[PATCH RFC v10] scmutil: add a simple key-value file helper

Kostia Balytskyi kobalyts at outlook.com
Mon Feb 13 17:44:32 EST 2017


On 13/02/2017 21:58, Jun Wu wrote:
> As said before, I still prefer a simpler design without the "required"
> boolean flag, and move the responsibility of checking requirements to the
> higher-level code. Because:
>
>    - As Yuya pointed out at the first place, "required" here will have
>      trouble dealing with future schema changes. So it's not that useful
>      unless you are 100% sure that the schema stays unchanged forever.
That's the whole point of required - to mark fields which you are sure 
can't be removed.  At least the way I see it and the way I intended to 
use it - is to future-proof my schema.
>    - It'll be shorter, and easier to read - no need to jump here to
>      understand what "True" means in "KEYS = ..." in shelve.py.
We can use named tuples for this purpose to say "required=True" ...
>    - It'll be faster, although just slightly.
>
>  From another perspective, "Checking requirements" is part of "data
> validation", which cannot be done in this low-level simple structure alone.
> For example, some fields may have to be 40-byte hex string and that kind of
> checks are probably done in a higher level. Since the higher level code will
> do "data validation" anyway, it makes more sense to just not do "data
> validation" here so they happen in a single place. The higher level code
> could also print more user-friendly error messages.
Yes, fully functional data validation is not possible on this level, but 
we can make some people's lives easier by outsourcing requirements checking.
>
> If you agree these are reasonable, but have a long stack which is hard to
> change, I could help fix them later.
I will change and re-send withoug required-related functionality as this 
patch is taking forever to get in.
>
> Excerpts from Kostia Balytskyi's message of 2017-02-03 02:47:26 -0800:
>> # HG changeset patch
>> # User Kostia Balytskyi <ikostia at fb.com>
>> # Date 1484824655 28800
>> #      Thu Jan 19 03:17:35 2017 -0800
>> # Node ID 19a449c91ef14e691cf1347748473e0094fedc86
>> # Parent  9f264adbe75bfae8551dc0e6e0fce8d43fc7b43a
>> scmutil: add a simple key-value file helper
>>
>> The purpose of the added class is to serve purposes like save files of shelve
>> or state files of shelve, rebase and histedit. Keys of these files can be
>> alphanumeric and start with letters, while values must not contain newlines.
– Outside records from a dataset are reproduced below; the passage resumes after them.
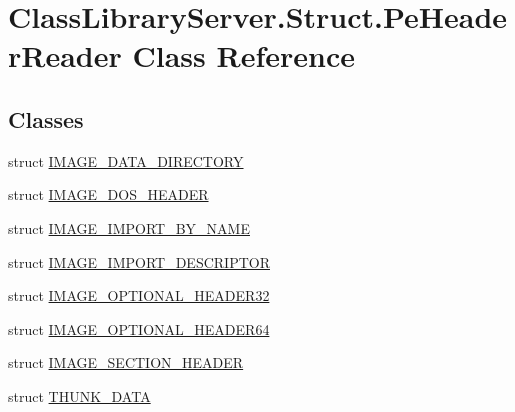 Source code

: \hypertarget{class_class_library_server_1_1_struct_1_1_pe_header_reader}{}\section{Class\+Library\+Server.\+Struct.\+Pe\+Header\+Reader Class Reference}
\label{class_class_library_server_1_1_struct_1_1_pe_header_reader}
\subsection*{Classes}
\begin{DoxyCompactItemize}
\item 
struct \mbox{\hyperlink{struct_class_library_server_1_1_struct_1_1_pe_header_reader_1_1_i_m_a_g_e___d_a_t_a___d_i_r_e_c_t_o_r_y}{I\+M\+A\+G\+E\+\_\+\+D\+A\+T\+A\+\_\+\+D\+I\+R\+E\+C\+T\+O\+RY}}
\item 
struct \mbox{\hyperlink{struct_class_library_server_1_1_struct_1_1_pe_header_reader_1_1_i_m_a_g_e___d_o_s___h_e_a_d_e_r}{I\+M\+A\+G\+E\+\_\+\+D\+O\+S\+\_\+\+H\+E\+A\+D\+ER}}
\item 
struct \mbox{\hyperlink{struct_class_library_server_1_1_struct_1_1_pe_header_reader_1_1_i_m_a_g_e___i_m_p_o_r_t___b_y___n_a_m_e}{I\+M\+A\+G\+E\+\_\+\+I\+M\+P\+O\+R\+T\+\_\+\+B\+Y\+\_\+\+N\+A\+ME}}
\item 
struct \mbox{\hyperlink{struct_class_library_server_1_1_struct_1_1_pe_header_reader_1_1_i_m_a_g_e___i_m_p_o_r_t___d_e_s_c_r_i_p_t_o_r}{I\+M\+A\+G\+E\+\_\+\+I\+M\+P\+O\+R\+T\+\_\+\+D\+E\+S\+C\+R\+I\+P\+T\+OR}}
\item 
struct \mbox{\hyperlink{struct_class_library_server_1_1_struct_1_1_pe_header_reader_1_1_i_m_a_g_e___o_p_t_i_o_n_a_l___h_e_a_d_e_r32}{I\+M\+A\+G\+E\+\_\+\+O\+P\+T\+I\+O\+N\+A\+L\+\_\+\+H\+E\+A\+D\+E\+R32}}
\item 
struct \mbox{\hyperlink{struct_class_library_server_1_1_struct_1_1_pe_header_reader_1_1_i_m_a_g_e___o_p_t_i_o_n_a_l___h_e_a_d_e_r64}{I\+M\+A\+G\+E\+\_\+\+O\+P\+T\+I\+O\+N\+A\+L\+\_\+\+H\+E\+A\+D\+E\+R64}}
\item 
struct \mbox{\hyperlink{struct_class_library_server_1_1_struct_1_1_pe_header_reader_1_1_i_m_a_g_e___s_e_c_t_i_o_n___h_e_a_d_e_r}{I\+M\+A\+G\+E\+\_\+\+S\+E\+C\+T\+I\+O\+N\+\_\+\+H\+E\+A\+D\+ER}}
\item 
struct \mbox{\hyperlink{struct_class_library_server_1_1_struct_1_1_pe_header_reader_1_1_t_h_u_n_k___d_a_t_a}{T\+H\+U\+N\+K\+\_\+\+D\+A\+TA}}
\end{DoxyCompactItemize}
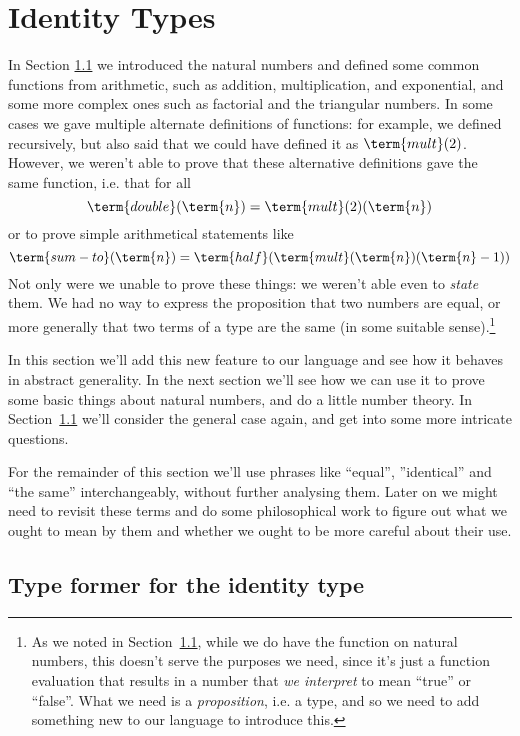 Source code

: \section{Identity Types}

In Section \ref{} we introduced the natural numbers and defined some common functions from arithmetic, such as addition, multiplication, and exponential, and some more complex ones such as factorial and the triangular numbers.  In some cases we gave multiple alternate definitions of functions: for example, we defined  recursively, but also said that we could have defined it as $\term{mult}(2)$.  However, we weren't able to prove that these alternative definitions gave the same function, i.e. that for all 
\[
\term{double}(\term{n}) = \term{mult}(2)(\term{n})
\]
or to prove simple arithmetical statements like
\[
\term{sum-to}(\term{n}) = \term{half}(\term{mult}(\term{n})(\term{n}-1))
\]
Not only were we unable to prove these things: we weren't able even to \emph{state} them.  We had no way to express the proposition 
that two numbers are equal,
or more generally that two terms of a type are the same (in some suitable sense).\footnote{
As we noted in Section~\ref{}, while we do have the  function on natural numbers, this doesn't serve the purposes we need, since it's just a function evaluation that results in a number that \emph{we interpret} to mean ``true'' or ``false''.  What we need is a \emph{proposition}, i.e. a type, and so we need to add something new to our language to introduce this.
}

In this section we'll add this new feature to our language and see how it behaves in abstract generality.  In the next section we'll see how we can use it to prove some basic things about natural numbers, and do a little number theory.  In Section~\ref{} we'll consider the general case again, and get into some more intricate questions.

For the remainder of this section we'll use phrases like ``equal'', ''identical'' and ``the same'' interchangeably, without further analysing them.  Later on we might need to revisit these terms and do some philosophical work to figure out what we ought to mean by them and whether we ought to be more careful about their use.

\newpage
\subsection{Type former for the identity type}

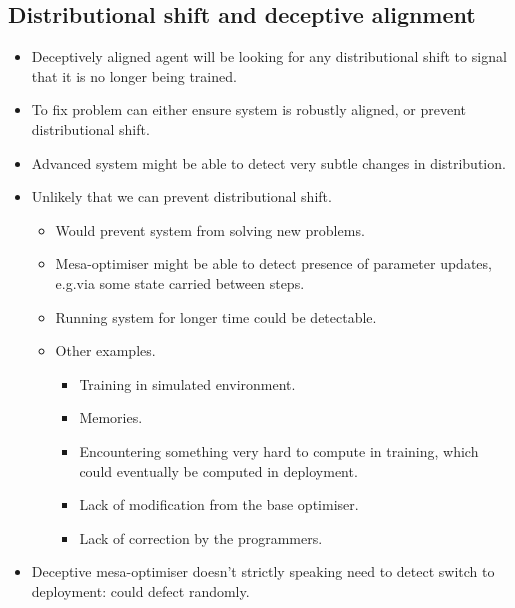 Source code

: \subsection{Distributional shift and deceptive alignment}

\begin{itemize}
    \item Deceptively aligned agent will be looking for any distributional shift to signal that it is no longer being trained.
    \item To fix problem can either ensure system is robustly aligned, or prevent distributional shift.
    \item Advanced system might be able to detect very subtle changes in distribution.
    \item Unlikely that we can prevent distributional shift.
    \begin{itemize}
        \item Would prevent system from solving new problems.
        \item Mesa-optimiser might be able to detect presence of parameter updates, e.g.\@ via some state carried between steps.
        \item Running system for longer time could be detectable.
        \item Other examples.
        \begin{itemize}
            \item Training in simulated environment.
            \item Memories.
            \item Encountering something very hard to compute in training, which could eventually be computed in deployment.
            \item Lack of modification from the base optimiser.
            \item Lack of correction by the programmers.
        \end{itemize}
    \end{itemize}
    \item Deceptive mesa-optimiser doesn't strictly speaking need to detect switch to deployment: could defect randomly.
\end{itemize}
>> Keys which start with an uppercase letter are required, while other keys
>> are optional.
>>
>> In light of Mercurial's reluctancy to use Python's json module, this tries
>> to provide a reasonable alternative for a non-nested named data.
>> Comparing to current approach of storing state in plain text files, where
>> semantic meaning of lines of text is only determined by their oreder,
>> simple key-value file allows for reordering lines and thus helps handle
>> optional values.
>>
>> Initial use-case I see for this is obs-shelve's shelve files. Later we
>> can possibly migrate state files to this approach.
>>
>> The test is in a new file beause I did not figure out where to put it
>> within existing test suite. If you give me a better idea, I will gladly
>> follow it.
>>
>> diff --git a/mercurial/error.py b/mercurial/error.py
>> --- a/mercurial/error.py
>> +++ b/mercurial/error.py
>> @@ -246,3 +246,6 @@ class UnsupportedBundleSpecification(Exc
>>   
>>   class CorruptedState(Exception):
>>       """error raised when a command is not able to read its state from file"""
>> +
>> +class MissingRequiredKey(Exception):
>> +    """error raised when simple key-value file misses a required key"""
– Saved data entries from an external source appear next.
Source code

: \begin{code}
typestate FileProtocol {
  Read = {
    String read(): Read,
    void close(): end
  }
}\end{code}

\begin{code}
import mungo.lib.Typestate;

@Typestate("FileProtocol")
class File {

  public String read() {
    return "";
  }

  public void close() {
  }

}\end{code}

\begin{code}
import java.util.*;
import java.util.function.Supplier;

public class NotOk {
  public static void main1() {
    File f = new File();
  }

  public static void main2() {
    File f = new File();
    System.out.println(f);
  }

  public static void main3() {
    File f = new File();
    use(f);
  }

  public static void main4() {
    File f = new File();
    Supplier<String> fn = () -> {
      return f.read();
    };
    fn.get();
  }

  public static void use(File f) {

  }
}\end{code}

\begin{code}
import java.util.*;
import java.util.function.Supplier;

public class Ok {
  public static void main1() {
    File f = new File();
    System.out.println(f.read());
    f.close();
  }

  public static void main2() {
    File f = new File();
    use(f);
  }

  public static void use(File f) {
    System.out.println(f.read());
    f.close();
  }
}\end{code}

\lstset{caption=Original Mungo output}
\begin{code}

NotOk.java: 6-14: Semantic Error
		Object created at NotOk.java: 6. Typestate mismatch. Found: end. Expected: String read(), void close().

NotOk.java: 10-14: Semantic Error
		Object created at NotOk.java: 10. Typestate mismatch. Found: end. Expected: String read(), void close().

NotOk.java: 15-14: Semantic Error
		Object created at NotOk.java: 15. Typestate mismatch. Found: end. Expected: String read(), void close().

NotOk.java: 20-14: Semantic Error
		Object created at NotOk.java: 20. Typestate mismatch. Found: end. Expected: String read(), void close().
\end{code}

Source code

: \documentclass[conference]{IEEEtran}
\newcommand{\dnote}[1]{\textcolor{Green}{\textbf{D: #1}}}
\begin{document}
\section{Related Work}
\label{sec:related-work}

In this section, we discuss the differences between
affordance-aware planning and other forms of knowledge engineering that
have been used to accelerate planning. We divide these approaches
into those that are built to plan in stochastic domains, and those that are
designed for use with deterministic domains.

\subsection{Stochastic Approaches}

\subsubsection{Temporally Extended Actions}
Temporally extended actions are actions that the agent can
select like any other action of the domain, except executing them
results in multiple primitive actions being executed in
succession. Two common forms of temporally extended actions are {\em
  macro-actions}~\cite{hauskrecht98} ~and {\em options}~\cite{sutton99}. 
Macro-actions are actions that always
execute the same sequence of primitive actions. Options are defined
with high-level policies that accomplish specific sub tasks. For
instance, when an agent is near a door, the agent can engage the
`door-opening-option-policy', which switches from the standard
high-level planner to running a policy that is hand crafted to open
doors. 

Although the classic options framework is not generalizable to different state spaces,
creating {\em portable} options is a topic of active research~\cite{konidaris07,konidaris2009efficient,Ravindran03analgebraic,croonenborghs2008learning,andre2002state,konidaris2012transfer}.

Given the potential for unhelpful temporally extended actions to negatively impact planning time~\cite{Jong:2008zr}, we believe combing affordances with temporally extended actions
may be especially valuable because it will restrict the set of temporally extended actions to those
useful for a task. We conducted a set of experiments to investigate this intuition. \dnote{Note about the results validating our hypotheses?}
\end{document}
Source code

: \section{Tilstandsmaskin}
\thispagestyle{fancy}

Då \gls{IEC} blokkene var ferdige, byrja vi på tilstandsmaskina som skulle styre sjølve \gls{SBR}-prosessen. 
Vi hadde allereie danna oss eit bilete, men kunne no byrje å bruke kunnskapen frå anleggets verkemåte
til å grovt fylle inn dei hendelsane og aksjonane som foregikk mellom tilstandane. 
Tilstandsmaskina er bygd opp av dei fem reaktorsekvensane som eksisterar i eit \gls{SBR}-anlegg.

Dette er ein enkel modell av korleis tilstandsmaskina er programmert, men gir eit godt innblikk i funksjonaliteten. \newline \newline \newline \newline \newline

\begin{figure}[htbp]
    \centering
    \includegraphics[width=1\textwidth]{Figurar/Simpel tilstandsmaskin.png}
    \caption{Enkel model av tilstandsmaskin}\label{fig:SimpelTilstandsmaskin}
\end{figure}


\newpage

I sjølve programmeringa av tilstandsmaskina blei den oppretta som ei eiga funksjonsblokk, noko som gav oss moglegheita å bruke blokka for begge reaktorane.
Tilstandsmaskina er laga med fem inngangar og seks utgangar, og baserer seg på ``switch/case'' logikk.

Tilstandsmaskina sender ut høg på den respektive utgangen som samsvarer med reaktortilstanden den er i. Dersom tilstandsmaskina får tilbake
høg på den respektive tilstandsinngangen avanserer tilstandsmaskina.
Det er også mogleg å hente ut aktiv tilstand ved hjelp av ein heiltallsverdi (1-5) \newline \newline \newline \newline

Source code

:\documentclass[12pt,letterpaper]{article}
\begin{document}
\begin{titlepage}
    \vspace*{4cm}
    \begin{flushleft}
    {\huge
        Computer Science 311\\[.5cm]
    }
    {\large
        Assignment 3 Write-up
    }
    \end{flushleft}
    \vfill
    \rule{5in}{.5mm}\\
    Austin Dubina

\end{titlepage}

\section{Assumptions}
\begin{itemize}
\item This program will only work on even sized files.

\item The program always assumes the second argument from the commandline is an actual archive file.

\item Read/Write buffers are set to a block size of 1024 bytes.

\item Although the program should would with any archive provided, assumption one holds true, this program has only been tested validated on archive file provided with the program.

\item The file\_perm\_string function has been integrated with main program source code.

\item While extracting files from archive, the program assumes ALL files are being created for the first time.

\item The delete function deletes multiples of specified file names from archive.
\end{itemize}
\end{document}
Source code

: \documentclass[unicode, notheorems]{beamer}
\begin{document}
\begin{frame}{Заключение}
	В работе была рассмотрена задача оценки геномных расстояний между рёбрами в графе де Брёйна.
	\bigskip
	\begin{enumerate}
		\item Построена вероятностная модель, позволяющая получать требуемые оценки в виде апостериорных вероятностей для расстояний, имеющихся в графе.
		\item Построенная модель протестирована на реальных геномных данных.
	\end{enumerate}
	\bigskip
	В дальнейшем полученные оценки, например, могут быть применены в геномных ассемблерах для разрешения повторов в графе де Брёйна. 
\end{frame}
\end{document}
>> diff --git a/mercurial/scmutil.py b/mercurial/scmutil.py
>> --- a/mercurial/scmutil.py
>> +++ b/mercurial/scmutil.py
>> @@ -1571,3 +1571,51 @@ class checkambigatclosing(closewrapbase)
>>       def close(self):
>>           self._origfh.close()
>>           self._checkambig()
>> +
>> +class simplekeyvaluefile(object):
>> +    """A simple file with key=value lines
>> +
>> +    Keys must be alphanumerics and start with a letter, values must not
>> +    contain '\n' characters"""
>> +
>> +    # if KEYS is non-empty, read values are validated against it:
>> +    # each key is a tuple (keyname, required)
>> +    KEYS = []
>> +
>> +    def __init__(self, vfs, path):
>> +        self.vfs = vfs
>> +        self.path = path
>> +
>> +    def validate(self, d):
>> +        for key, req in self.KEYS:
>> +            if req and key not in d:
>> +                e = "missing a required key: '%s'" % key
>> +                raise error.MissingRequiredKey(e)
>> +
>> +    def read(self):
>> +        lines = self.vfs.readlines(self.path)
>> +        try:
>> +            d = dict(line[:-1].split('=', 1) for line in lines if line)
>> +        except ValueError as e:
>> +            raise error.CorruptedState(str(e))
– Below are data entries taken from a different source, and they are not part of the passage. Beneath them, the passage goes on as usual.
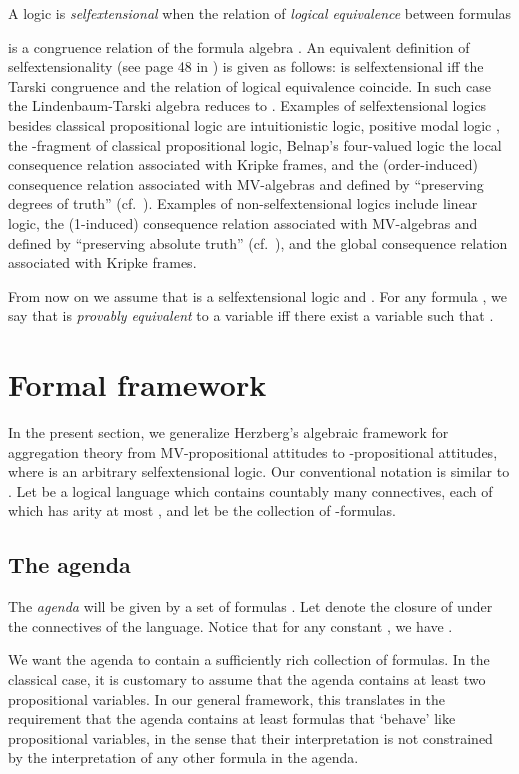 \documentclass{llncs}
\numberwithin{equation}{section}
\begin{document}
A logic  is \emph{selfextensional} when the relation of \emph{logical equivalence} between formulas

is a congruence relation of the formula algebra .
An equivalent definition of selfextensionality (see page 48 in \cite{FJa09}) is given as follows:  is selfextensional iff  the Tarski congruence  and the relation of logical equivalence  coincide. In such case the Lindenbaum-Tarski algebra reduces to . Examples of selfextensional logics besides classical propositional logic are intuitionistic logic, positive modal logic \cite{CeJa99}, the -fragment of classical propositional logic,  Belnap's four-valued logic \cite{Be77} the local consequence relation associated with Kripke frames, and the (order-induced) consequence relation associated with MV-algebras and defined by ``preserving degrees of truth'' (cf.\ \cite{Fo03}). Examples of non-selfextensional logics include linear logic, the (1-induced) consequence relation associated with MV-algebras and defined by ``preserving absolute truth'' (cf.\ \cite{Fo03}), and the global consequence relation associated with Kripke frames.

From now on we assume that  is a selfextensional logic and . For any formula , we say that  is \emph{provably equivalent} to a variable iff there exist a variable  such that .

\section{Formal framework}
\label{Sec:framework}
In the present section, we generalize Herzberg's algebraic framework for aggregation theory from MV-propositional attitudes to -propositional attitudes, where  is an arbitrary selfextensional logic. Our conventional notation is similar to \cite{He13}. Let  be a logical language which contains countably many connectives, each of which has arity at most , and let  be the collection of -formulas.

\subsection{The agenda}\label{subsec:agenda}

The \emph{agenda} will be given by a set of formulas . Let  denote the closure of  under the connectives of the language. Notice that for any constant , we have .

We want the agenda to contain a sufficiently rich collection of formulas.
In the classical case, it is customary to assume that the agenda contains at least two propositional variables.
In our general framework, this translates in the requirement that the agenda contains at least  formulas that `behave' like propositional variables, in the sense that their interpretation is not constrained by the interpretation of any other formula in the agenda.
\end{document}
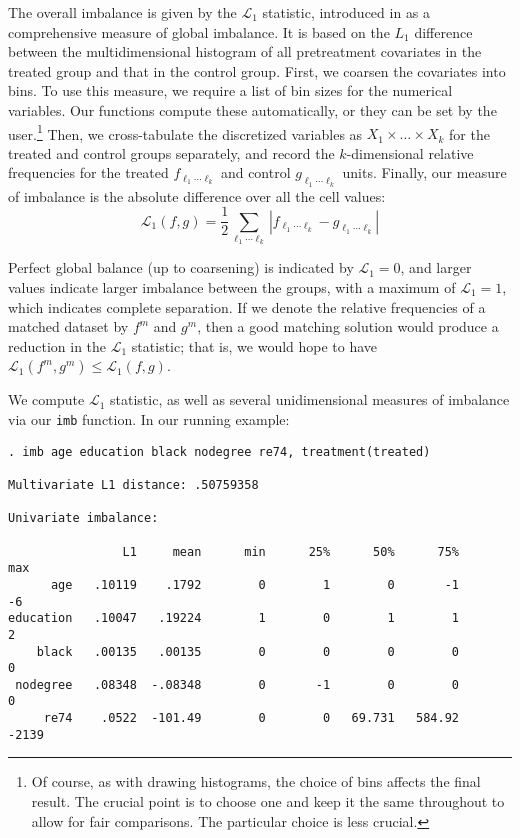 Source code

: \documentclass[11pt,titlepage]{article}
\begin{document}
The overall imbalance is given by the $\mathcal L_1$ statistic,
introduced in \citet{IacKinPor12} as a comprehensive measure of global
imbalance.  It is based on the $L_1$ difference between the
multidimensional histogram of all pretreatment covariates in the
treated group and that in the control group.  First, we coarsen the
covariates into bins. To use this measure, we require a list of bin
sizes for the numerical variables.  Our functions compute these
automatically, or they can be set by the user.\footnote{Of course, as
  with drawing histograms, the choice of bins affects the final
  result.  The crucial point is to choose one and keep it the same
  throughout to allow for fair comparisons.  The particular choice is
  less crucial.}  Then, we cross-tabulate the discretized variables as
$X_1\times \dots \times X_k$ for the treated and control groups
separately, and record the $k$-dimensional relative frequencies for
the treated $f_{\ell_1\cdots \ell_k}$ and control $g_{\ell_1\cdots
  \ell_k}$ units.  Finally, our measure of imbalance is the absolute
difference over all the cell values:
\begin{equation}
  \mathcal L_1(f,g) = \frac12 \sum_{\ell_1  \cdots \ell_k} 
  |f_{\ell_1\cdots \ell_k} - g_{\ell_1\cdots \ell_k}|
  \label{eq:L1}
\end{equation}

Perfect global balance (up to coarsening) is indicated by $\mathcal
L_1=0$, and larger values indicate larger imbalance between the
groups, with a maximum of $\mathcal L_1=1$, which indicates complete
separation. If we denote the relative frequencies of a matched dataset
by $f^m$ and $g^m$, then a good matching solution would produce a
reduction in the $\mathcal L_1$ statistic; that is, we would hope to
have $\mathcal L_1(f^m, g^m) \leq \mathcal L_1(f,g)$.

We compute $\mathcal L_1$ statistic, as well as several unidimensional
measures of imbalance via our \texttt{imb} function.  In our
running example:

\begin{verbatim}
. imb age education black nodegree re74, treatment(treated)

Multivariate L1 distance: .50759358

Univariate imbalance:

                L1     mean      min      25%      50%      75%      max
      age   .10119    .1792        0        1        0       -1       -6
education   .10047   .19224        1        0        1        1        2
    black   .00135   .00135        0        0        0        0        0
 nodegree   .08348  -.08348        0       -1        0        0        0
     re74    .0522  -101.49        0        0   69.731   584.92    -2139

\end{verbatim}
\end{document}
>> +        self.validate(d)
>> +        return d
>> +
>> +    def write(self, data):
>> +        """Write key=>value mapping to a file
>> +        data is a dict. Keys must be alphanumerical and start with a letter.
>> +        Values must not contain newline characters."""
>> +        lines = []
>> +        for k, v in data.items():
>> +            if not k[0].isalpha():
>> +                e = "keys must start with a letter in a key-value file"
>> +                raise error.ProgrammingError(e)
>> +            if not k.isalnum():
>> +                e = "invalid key name in a simple key-value file"
>> +                raise error.ProgrammingError(e)
>> +            if '\n' in v:
>> +                e = "invalid value in a simple key-value file"
>> +                raise error.ProgrammingError(e)
>> +            lines.append("%s=%s\n" % (k, v))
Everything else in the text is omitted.